Rozdział 45 - Franek

525 106 6
                                    

- Co ty tu, kurwa, robisz?! - obudził mnie krzyk Kuby. - I co ty odpierdalasz?!

Przetarłem oczy i podniosłem się do siadu. Spojrzałem przed siebie i... Ja pierdolę. Jeszcze raz przetarłem oczy. Takiego omamu to nie miałem nigdy po żadnych lekach. Żeby widzieć swoje byłe? Ja jebię.

Przetarłem oczy po raz kolejny, zamrugałem, ale ona nadal tam była.

- Po coś tu przyszła? - wysyczał do niej Kuba. Rozejrzałem się za Majką, ale jej nie było. Może faktycznie wczoraj trochę przegiąłem.

- Ja? Dostałam smsa i przyjechałam - odpowiedziała dziewczyna.

- Jakiego smsa? - zapytał rozzłoszczony Kuba.

Ok. Też jej się nie spodziewałem, ale po co się od razu tak wściekać? Rozstaliśmy się w zgodzie. Czasem pisaliśmy ze sobą. To znaczy ona pisała, ja odpowiadałem jej co jakiś czas.

- Od Franka - odpowiedziała pewnie.

Kuba spojrzał na mnie pytająco.

- Niczego ci nie wysyłałem.

- A to? - pokazała mi swój telefon.

- Kurwa - przetarłem twarz. Ostatni sms faktycznie był ode mnie. I brzmiał "Przepraszam. Wróć do mnie, Kochanie. " I jeszcze dodałem serduszko. - Kurwa - powtórzyłem jakby miało to być zaklęcie cofające. Nie podziałało.

Poprzednia wiadomość była wysłała przez nią. Pytała co u mnie. Też jej nie kojarzyłem. Jedyne przebłyski jakie miałem to takie, że ta wiadomość była wysyłana do Majki.

- Przepraszam cię, Justyna - westchnąłem. - Ta wiadomość nie była do ciebie. Byłem na lekach. Nawet nie zauważyłem, że to ty do mnie pisałaś i wysłałem odpowiedź pod ostatni kontakt, który... kurwa, byłem pewien, że to Majki wysyłałem.

- Nie było do mnie? - Justyna pobladła.

- Co jej zrobiłaś? - zapytał Kuba.

- Nic. Nic jej nie zrobiłam - odparła lekko zdenerwowana.

- Komu i co miała zrobić?

- Majce. Wybiegła stąd blada jak ściana. Przerażona. Ból promieniował z niej tak, że katastrofa w Czarnobylu to przy tym pikuś.

- To na co czekasz? Biegnij za nią! Już! Bo ja, kurwa nie mogę! - wydarłem się na kumpla.

- Zaraz. Lena ją zatrzymała.

Zadzwoniłem po pielęgniarkę. Usiadłem na łóżku.
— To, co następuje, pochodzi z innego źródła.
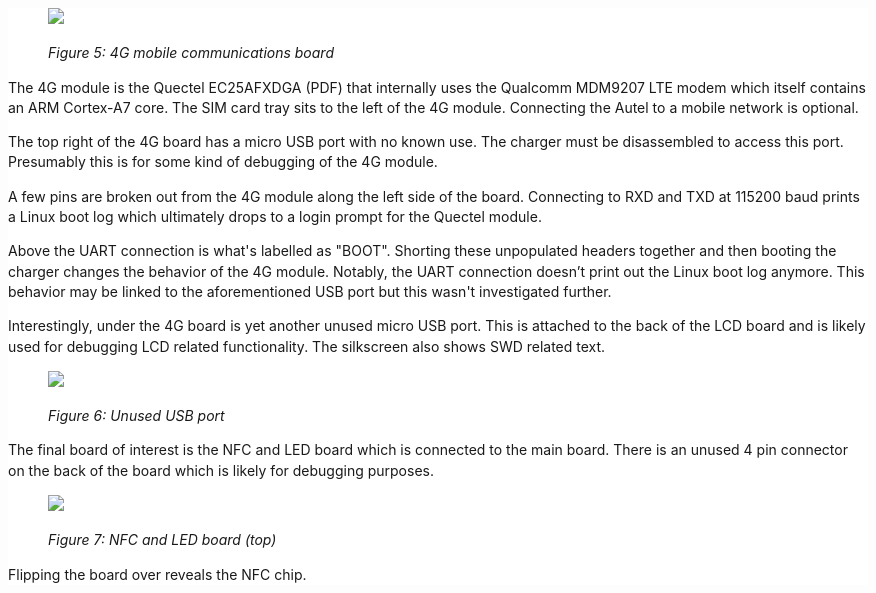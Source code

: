 <figure>

![](https://images.squarespace-cdn.com/content/v1/5894c269e4fcb5e65a1ed623/4459876d-044c-402e-9e9b-366200e45168/Picture5.png?format=1000w)

<figcaption>

_Figure 5: 4G mobile communications board_

</figcaption>

</figure>

The 4G module is the Quectel EC25AFXDGA (PDF) that internally uses the Qualcomm MDM9207 LTE modem which itself contains an ARM Cortex-A7 core. The SIM card tray sits to the left of the 4G module. Connecting the Autel to a mobile network is optional.

The top right of the 4G board has a micro USB port with no known use. The charger must be disassembled to access this port. Presumably this is for some kind of debugging of the 4G module.

A few pins are broken out from the 4G module along the left side of the board. Connecting to RXD and TXD at 115200 baud prints a Linux boot log which ultimately drops to a login prompt for the Quectel module.

Above the UART connection is what's labelled as "BOOT". Shorting these unpopulated headers together and then booting the charger changes the behavior of the 4G module. Notably, the UART connection doesn’t print out the Linux boot log anymore. This behavior may be linked to the aforementioned USB port but this wasn't investigated further.

Interestingly, under the 4G board is yet another unused micro USB port. This is attached to the back of the LCD board and is likely used for debugging LCD related functionality. The silkscreen also shows SWD related text.

<figure>

![](https://images.squarespace-cdn.com/content/v1/5894c269e4fcb5e65a1ed623/3bc15ff5-ed31-4e7b-bdc0-b3341ca3e860/Picture6.png?format=1000w)

<figcaption>

_Figure 6: Unused USB port_

</figcaption>

</figure>

The final board of interest is the NFC and LED board which is connected to the main board. There is an unused 4 pin connector on the back of the board which is likely for debugging purposes.

<figure>

![](https://images.squarespace-cdn.com/content/v1/5894c269e4fcb5e65a1ed623/d98ac585-c27a-4753-aaae-f841ead85326/Picture7.png?format=1000w)

<figcaption>

_Figure 7: NFC and LED board (top)_

</figcaption>

</figure>

Flipping the board over reveals the NFC chip.
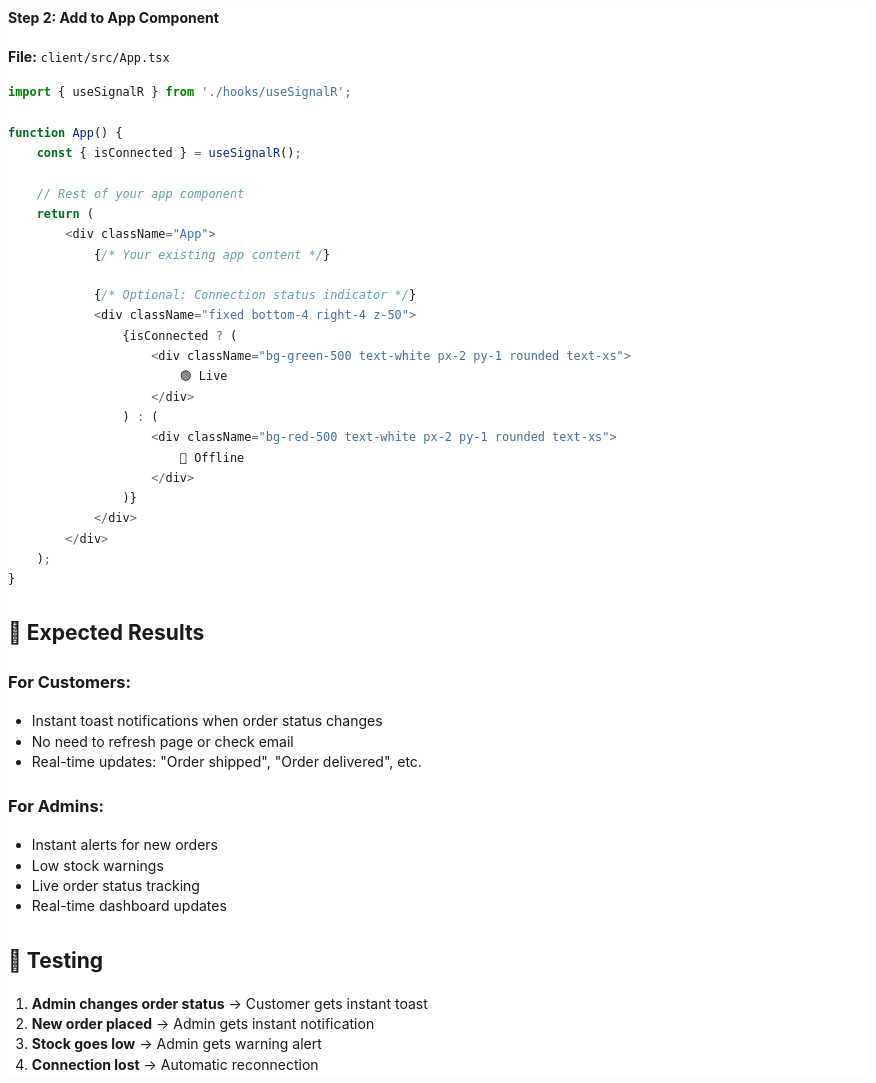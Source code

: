 #### **Step 2: Add to App Component**
**File:** `client/src/App.tsx`
```typescript
import { useSignalR } from './hooks/useSignalR';

function App() {
    const { isConnected } = useSignalR();

    // Rest of your app component
    return (
        <div className="App">
            {/* Your existing app content */}

            {/* Optional: Connection status indicator */}
            <div className="fixed bottom-4 right-4 z-50">
                {isConnected ? (
                    <div className="bg-green-500 text-white px-2 py-1 rounded text-xs">
                        🟢 Live
                    </div>
                ) : (
                    <div className="bg-red-500 text-white px-2 py-1 rounded text-xs">
                        🔴 Offline
                    </div>
                )}
            </div>
        </div>
    );
}
```

## 🎯 **Expected Results**

### **For Customers:**
- Instant toast notifications when order status changes
- No need to refresh page or check email
- Real-time updates: "Order shipped", "Order delivered", etc.

### **For Admins:**
- Instant alerts for new orders
- Low stock warnings
- Live order status tracking
- Real-time dashboard updates

## 🧪 **Testing**

1. **Admin changes order status** → Customer gets instant toast
2. **New order placed** → Admin gets instant notification
3. **Stock goes low** → Admin gets warning alert
4. **Connection lost** → Automatic reconnection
- Co jej powiedziałaś?! - czułem, że zalewa mnie czerwona fala wściekłości. Czułem, że to co usłyszę mi się nie spodoba. I to bardzo.

- Bo ja myślałam, że ty już z nią nie jesteś. Wiem, że nigdy nie lecisz na dwa fronty. Szanujesz kobiety. Więc po odczytaniu tego smsa uznałam, że zerwaliście.
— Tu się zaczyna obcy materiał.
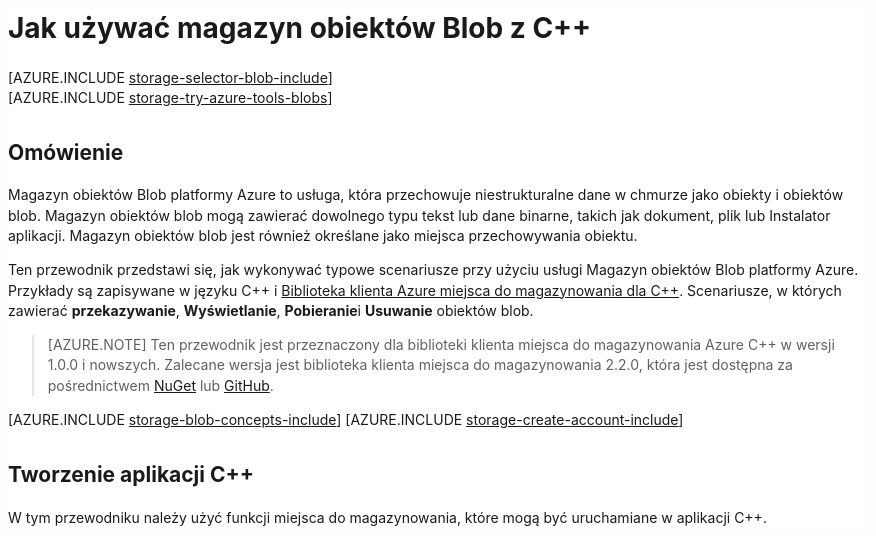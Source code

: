 <properties
    pageTitle="Jak używać magazyn obiektów blob (miejsca przechowywania obiektu) z C++ | Microsoft Azure"
    description="Przechowywanie danych niestrukturalne w chmurze z magazynem obiektów Blob platformy Azure (miejsca przechowywania obiektu)."
    services="storage"
    documentationCenter=".net"
    authors="dineshmurthy"
    manager="jahogg"
    editor="tysonn"/>

<tags
    ms.service="storage"
    ms.workload="storage"
    ms.tgt_pltfrm="na"
    ms.devlang="na"
    ms.topic="article"
    ms.date="10/18/2016"
    ms.author="dineshm"/>

# <a name="how-to-use-blob-storage-from-c"></a>Jak używać magazyn obiektów Blob z C++  

[AZURE.INCLUDE [storage-selector-blob-include](../../includes/storage-selector-blob-include.md)]
<br/>
[AZURE.INCLUDE [storage-try-azure-tools-blobs](../../includes/storage-try-azure-tools-blobs.md)]

## <a name="overview"></a>Omówienie

Magazyn obiektów Blob platformy Azure to usługa, która przechowuje niestrukturalne dane w chmurze jako obiekty i obiektów blob. Magazyn obiektów blob mogą zawierać dowolnego typu tekst lub dane binarne, takich jak dokument, plik lub Instalator aplikacji. Magazyn obiektów blob jest również określane jako miejsca przechowywania obiektu.

Ten przewodnik przedstawi się, jak wykonywać typowe scenariusze przy użyciu usługi Magazyn obiektów Blob platformy Azure. Przykłady są zapisywane w języku C++ i [Biblioteka klienta Azure miejsca do magazynowania dla C++](http://github.com/Azure/azure-storage-cpp/blob/master/README.md). Scenariusze, w których zawierać **przekazywanie**, **Wyświetlanie**, **Pobieranie**i **Usuwanie** obiektów blob.  

>[AZURE.NOTE] Ten przewodnik jest przeznaczony dla biblioteki klienta miejsca do magazynowania Azure C++ w wersji 1.0.0 i nowszych. Zalecane wersja jest biblioteka klienta miejsca do magazynowania 2.2.0, która jest dostępna za pośrednictwem [NuGet](http://www.nuget.org/packages/wastorage) lub [GitHub](https://github.com/Azure/azure-storage-cpp).

[AZURE.INCLUDE [storage-blob-concepts-include](../../includes/storage-blob-concepts-include.md)]
[AZURE.INCLUDE [storage-create-account-include](../../includes/storage-create-account-include.md)]

## <a name="create-a-c-application"></a>Tworzenie aplikacji C++
W tym przewodniku należy użyć funkcji miejsca do magazynowania, które mogą być uruchamiane w aplikacji C++.  
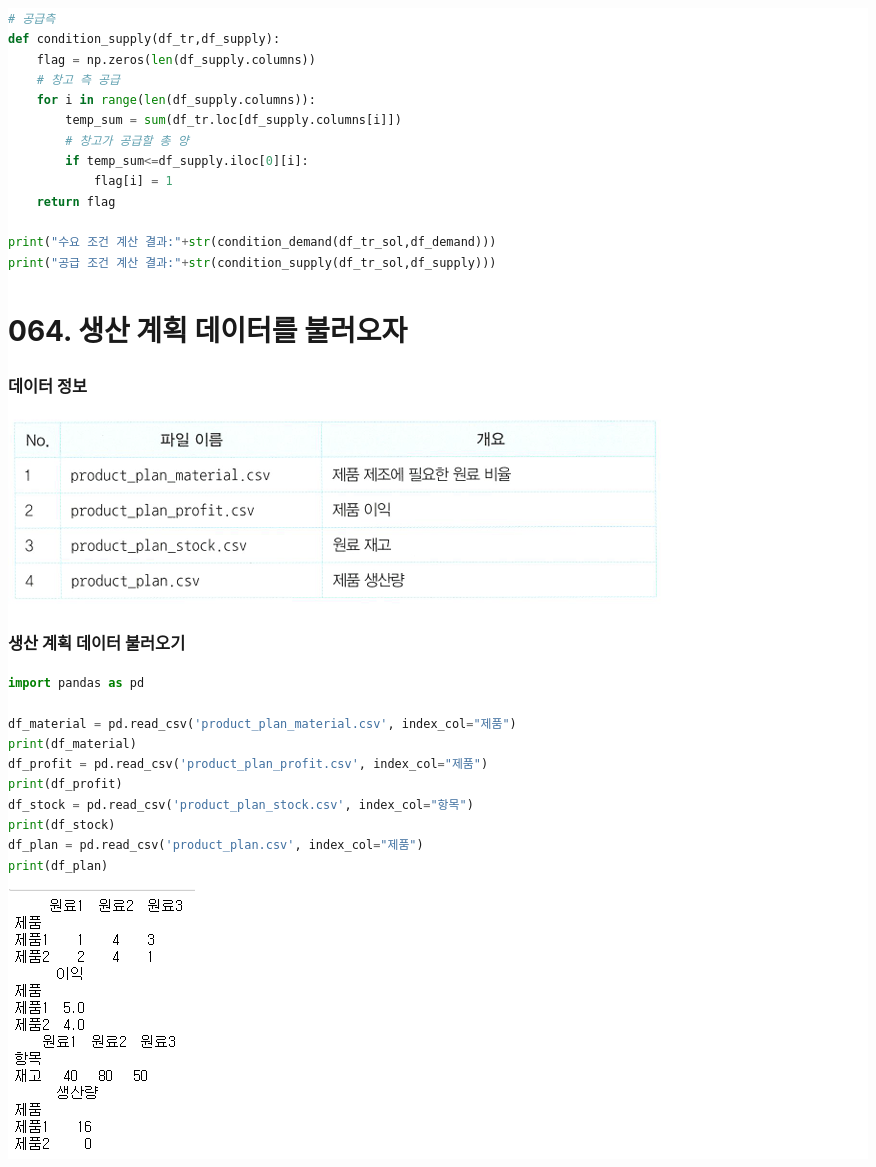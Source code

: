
```py
# 공급측
def condition_supply(df_tr,df_supply):
    flag = np.zeros(len(df_supply.columns))
    # 창고 측 공급
    for i in range(len(df_supply.columns)):
        temp_sum = sum(df_tr.loc[df_supply.columns[i]])
        # 창고가 공급할 총 양
        if temp_sum<=df_supply.iloc[0][i]:
            flag[i] = 1
    return flag

print("수요 조건 계산 결과:"+str(condition_demand(df_tr_sol,df_demand)))
print("공급 조건 계산 결과:"+str(condition_supply(df_tr_sol,df_supply)))
```

# 064. 생산 계획 데이터를 불러오자

### 데이터 정보

![alt text](/assets/img_20241102/image-3.png)

### 생산 계획 데이터 불러오기


```py
import pandas as pd

df_material = pd.read_csv('product_plan_material.csv', index_col="제품")
print(df_material)
df_profit = pd.read_csv('product_plan_profit.csv', index_col="제품")
print(df_profit)
df_stock = pd.read_csv('product_plan_stock.csv', index_col="항목")
print(df_stock)
df_plan = pd.read_csv('product_plan.csv', index_col="제품")
print(df_plan)
```
![alt text](/assets/img_20241102/image-4.png)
- Do brzegu. Co. Jej. Powiedziałaś - wysyczałem czując w kościach nadchodzącą katastrofę.

- W zasadzie to nic. Przedstawiłam się, podałam jej rękę.

- Justyna - zawarczałem.

- Zapytałam czy ona to Majka... Twoja... była dziewczyna - dodała półszeptem.

- Jaaa pierdooolę! - przeciągnął Kuba.

- Co się dzieje? Co to za hałasy? Dlaczego pan wołał? - do sali weszła pielęgniarka.

- Chcę wyjść. Muszę wyjść. Wypisuję się na własne żądanie. Wychodzę stąd. Natychmiast.

- Proszę się uspokoić, zaraz podam panu kroplówkę.